Instructions to follow:
Each record below must be written out exactly as given.

Data extracts:
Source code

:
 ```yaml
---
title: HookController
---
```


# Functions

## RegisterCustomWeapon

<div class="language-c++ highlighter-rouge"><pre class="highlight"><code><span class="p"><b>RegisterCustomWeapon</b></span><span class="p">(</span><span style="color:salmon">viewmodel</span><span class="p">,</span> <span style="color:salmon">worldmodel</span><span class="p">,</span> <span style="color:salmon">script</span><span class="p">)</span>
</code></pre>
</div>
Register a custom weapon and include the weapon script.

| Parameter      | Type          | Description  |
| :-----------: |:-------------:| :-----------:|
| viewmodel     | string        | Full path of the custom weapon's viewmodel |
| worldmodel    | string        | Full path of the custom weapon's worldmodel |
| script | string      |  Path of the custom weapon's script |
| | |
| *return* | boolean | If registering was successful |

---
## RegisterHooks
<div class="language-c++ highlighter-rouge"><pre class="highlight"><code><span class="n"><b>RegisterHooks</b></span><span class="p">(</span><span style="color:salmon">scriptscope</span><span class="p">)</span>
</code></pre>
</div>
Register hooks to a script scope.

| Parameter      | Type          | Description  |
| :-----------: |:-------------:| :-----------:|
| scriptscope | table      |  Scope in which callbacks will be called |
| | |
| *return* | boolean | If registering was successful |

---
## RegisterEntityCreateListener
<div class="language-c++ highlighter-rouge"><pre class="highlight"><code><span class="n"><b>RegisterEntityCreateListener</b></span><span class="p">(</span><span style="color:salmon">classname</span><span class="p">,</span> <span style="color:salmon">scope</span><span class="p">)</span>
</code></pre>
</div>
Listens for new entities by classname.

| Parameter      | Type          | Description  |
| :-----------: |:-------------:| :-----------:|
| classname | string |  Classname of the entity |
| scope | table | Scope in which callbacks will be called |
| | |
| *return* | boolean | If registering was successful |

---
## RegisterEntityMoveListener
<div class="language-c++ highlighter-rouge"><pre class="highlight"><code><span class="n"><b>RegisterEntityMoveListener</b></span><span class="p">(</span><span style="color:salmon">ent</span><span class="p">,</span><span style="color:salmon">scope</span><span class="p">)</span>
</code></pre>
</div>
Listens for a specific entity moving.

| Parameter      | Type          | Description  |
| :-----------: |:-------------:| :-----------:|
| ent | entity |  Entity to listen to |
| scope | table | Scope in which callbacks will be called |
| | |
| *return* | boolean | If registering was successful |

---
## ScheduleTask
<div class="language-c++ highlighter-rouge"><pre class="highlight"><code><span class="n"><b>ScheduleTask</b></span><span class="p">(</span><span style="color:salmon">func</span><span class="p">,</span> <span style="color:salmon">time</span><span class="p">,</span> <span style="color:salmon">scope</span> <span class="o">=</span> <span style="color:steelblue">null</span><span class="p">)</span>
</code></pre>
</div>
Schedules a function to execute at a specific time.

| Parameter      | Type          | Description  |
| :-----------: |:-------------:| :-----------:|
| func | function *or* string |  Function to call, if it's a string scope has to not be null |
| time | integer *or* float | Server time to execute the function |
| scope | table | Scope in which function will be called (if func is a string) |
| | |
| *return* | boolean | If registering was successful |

Solution for this exercise:
Source code

:
 ```yaml
---
title: HookController
---
```


# Functions

## RegisterCustomWeapon

<div class="language-c++ highlighter-rouge"><pre class="highlight"><code><span class="p"><b>RegisterCustomWeapon</b></span><span class="p">(</span><span style="color:salmon">viewmodel</span><span class="p">,</span> <span style="color:salmon">worldmodel</span><span class="p">,</span> <span style="color:salmon">script</span><span class="p">)</span>
</code></pre>
</div>
Register a custom weapon and include the weapon script.

| Parameter      | Type          | Description  |
| :-----------: |:-------------:| :-----------:|
| viewmodel     | string        | Full path of the custom weapon's viewmodel |
| worldmodel    | string        | Full path of the custom weapon's worldmodel |
| script | string      |  Path of the custom weapon's script |
| | |
| *return* | boolean | If registering was successful |

---
## RegisterHooks
<div class="language-c++ highlighter-rouge"><pre class="highlight"><code><span class="n"><b>RegisterHooks</b></span><span class="p">(</span><span style="color:salmon">scriptscope</span><span class="p">)</span>
</code></pre>
</div>
Register hooks to a script scope.

| Parameter      | Type          | Description  |
| :-----------: |:-------------:| :-----------:|
| scriptscope | table      |  Scope in which callbacks will be called |
| | |
| *return* | boolean | If registering was successful |

---
## RegisterEntityCreateListener
<div class="language-c++ highlighter-rouge"><pre class="highlight"><code><span class="n"><b>RegisterEntityCreateListener</b></span><span class="p">(</span><span style="color:salmon">classname</span><span class="p">,</span> <span style="color:salmon">scope</span><span class="p">)</span>
</code></pre>
</div>
Listens for new entities by classname.

| Parameter      | Type          | Description  |
| :-----------: |:-------------:| :-----------:|
| classname | string |  Classname of the entity |
| scope | table | Scope in which callbacks will be called |
| | |
| *return* | boolean | If registering was successful |

---
## RegisterEntityMoveListener
<div class="language-c++ highlighter-rouge"><pre class="highlight"><code><span class="n"><b>RegisterEntityMoveListener</b></span><span class="p">(</span><span style="color:salmon">ent</span><span class="p">,</span><span style="color:salmon">scope</span><span class="p">)</span>
</code></pre>
</div>
Listens for a specific entity moving.

| Parameter      | Type          | Description  |
| :-----------: |:-------------:| :-----------:|
| ent | entity |  Entity to listen to |
| scope | table | Scope in which callbacks will be called |
| | |
| *return* | boolean | If registering was successful |

---
## ScheduleTask
<div class="language-c++ highlighter-rouge"><pre class="highlight"><code><span class="n"><b>ScheduleTask</b></span><span class="p">(</span><span style="color:salmon">func</span><span class="p">,</span> <span style="color:salmon">time</span><span class="p">,</span> <span style="color:salmon">scope</span> <span class="o">=</span> <span style="color:steelblue">null</span><span class="p">)</span>
</code></pre>
</div>
Schedules a function to execute at a specific time.

| Parameter      | Type          | Description  |
| :-----------: |:-------------:| :-----------:|
| func | function *or* string |  Function to call, if it's a string scope has to not be null |
| time | integer *or* float | Server time to execute the function |
| scope | table | Scope in which function will be called (if func is a string) |
| | |
| *return* | boolean | If registering was successful |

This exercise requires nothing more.